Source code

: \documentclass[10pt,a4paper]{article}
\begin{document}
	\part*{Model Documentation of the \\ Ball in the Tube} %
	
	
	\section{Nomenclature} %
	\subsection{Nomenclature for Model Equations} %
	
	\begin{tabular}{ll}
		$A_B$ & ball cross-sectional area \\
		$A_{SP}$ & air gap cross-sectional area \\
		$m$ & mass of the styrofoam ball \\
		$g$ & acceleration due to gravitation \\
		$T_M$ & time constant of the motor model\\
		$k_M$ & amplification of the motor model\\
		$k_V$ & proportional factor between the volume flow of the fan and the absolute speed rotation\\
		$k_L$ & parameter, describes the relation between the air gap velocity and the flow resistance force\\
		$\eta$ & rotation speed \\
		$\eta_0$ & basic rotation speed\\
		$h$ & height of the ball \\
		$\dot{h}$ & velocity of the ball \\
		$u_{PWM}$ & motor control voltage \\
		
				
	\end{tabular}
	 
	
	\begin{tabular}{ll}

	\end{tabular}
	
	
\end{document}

══════════

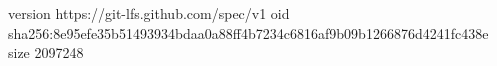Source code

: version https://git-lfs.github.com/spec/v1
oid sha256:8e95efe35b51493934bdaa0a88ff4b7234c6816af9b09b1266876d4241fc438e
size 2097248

══════════

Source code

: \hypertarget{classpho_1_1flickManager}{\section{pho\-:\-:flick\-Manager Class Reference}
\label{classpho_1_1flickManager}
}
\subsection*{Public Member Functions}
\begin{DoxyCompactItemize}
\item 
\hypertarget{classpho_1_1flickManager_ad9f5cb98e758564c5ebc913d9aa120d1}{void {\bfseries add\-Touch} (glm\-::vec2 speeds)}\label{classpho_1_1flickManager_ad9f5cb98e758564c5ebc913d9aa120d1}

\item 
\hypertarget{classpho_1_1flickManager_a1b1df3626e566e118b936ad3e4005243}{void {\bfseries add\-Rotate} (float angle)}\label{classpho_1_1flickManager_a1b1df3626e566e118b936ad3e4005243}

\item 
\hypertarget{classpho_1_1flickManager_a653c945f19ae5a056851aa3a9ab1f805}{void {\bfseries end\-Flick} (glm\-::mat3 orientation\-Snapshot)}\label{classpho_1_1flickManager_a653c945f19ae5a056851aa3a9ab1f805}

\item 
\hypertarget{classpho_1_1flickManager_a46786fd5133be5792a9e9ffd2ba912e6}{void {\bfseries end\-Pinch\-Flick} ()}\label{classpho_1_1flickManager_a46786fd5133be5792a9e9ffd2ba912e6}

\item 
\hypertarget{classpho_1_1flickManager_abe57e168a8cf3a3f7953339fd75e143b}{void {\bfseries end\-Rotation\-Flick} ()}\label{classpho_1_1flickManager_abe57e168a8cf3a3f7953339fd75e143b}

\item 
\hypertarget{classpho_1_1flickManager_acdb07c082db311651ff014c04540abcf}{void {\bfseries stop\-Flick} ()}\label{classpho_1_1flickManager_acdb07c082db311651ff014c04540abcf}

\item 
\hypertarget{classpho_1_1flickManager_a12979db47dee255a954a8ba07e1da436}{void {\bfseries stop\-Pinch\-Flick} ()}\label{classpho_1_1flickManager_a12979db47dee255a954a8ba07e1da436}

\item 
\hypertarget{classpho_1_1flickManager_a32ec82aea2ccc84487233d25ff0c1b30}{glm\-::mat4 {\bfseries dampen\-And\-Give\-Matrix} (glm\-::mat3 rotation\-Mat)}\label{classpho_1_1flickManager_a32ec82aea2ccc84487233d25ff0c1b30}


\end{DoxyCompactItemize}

══════════

**What is being asked**
Look above for the line with "absolute speed rotation\\"; retype exactly that line, every line after it up to the line with "basic rotation speed\\", and that line too, nothing else.

**Response to the task**
		$k_V$ & proportional factor between the volume flow of the fan and the absolute speed rotation\\
		$k_L$ & parameter, describes the relation between the air gap velocity and the flow resistance force\\
		$\eta$ & rotation speed \\
		$\eta_0$ & basic rotation speed\\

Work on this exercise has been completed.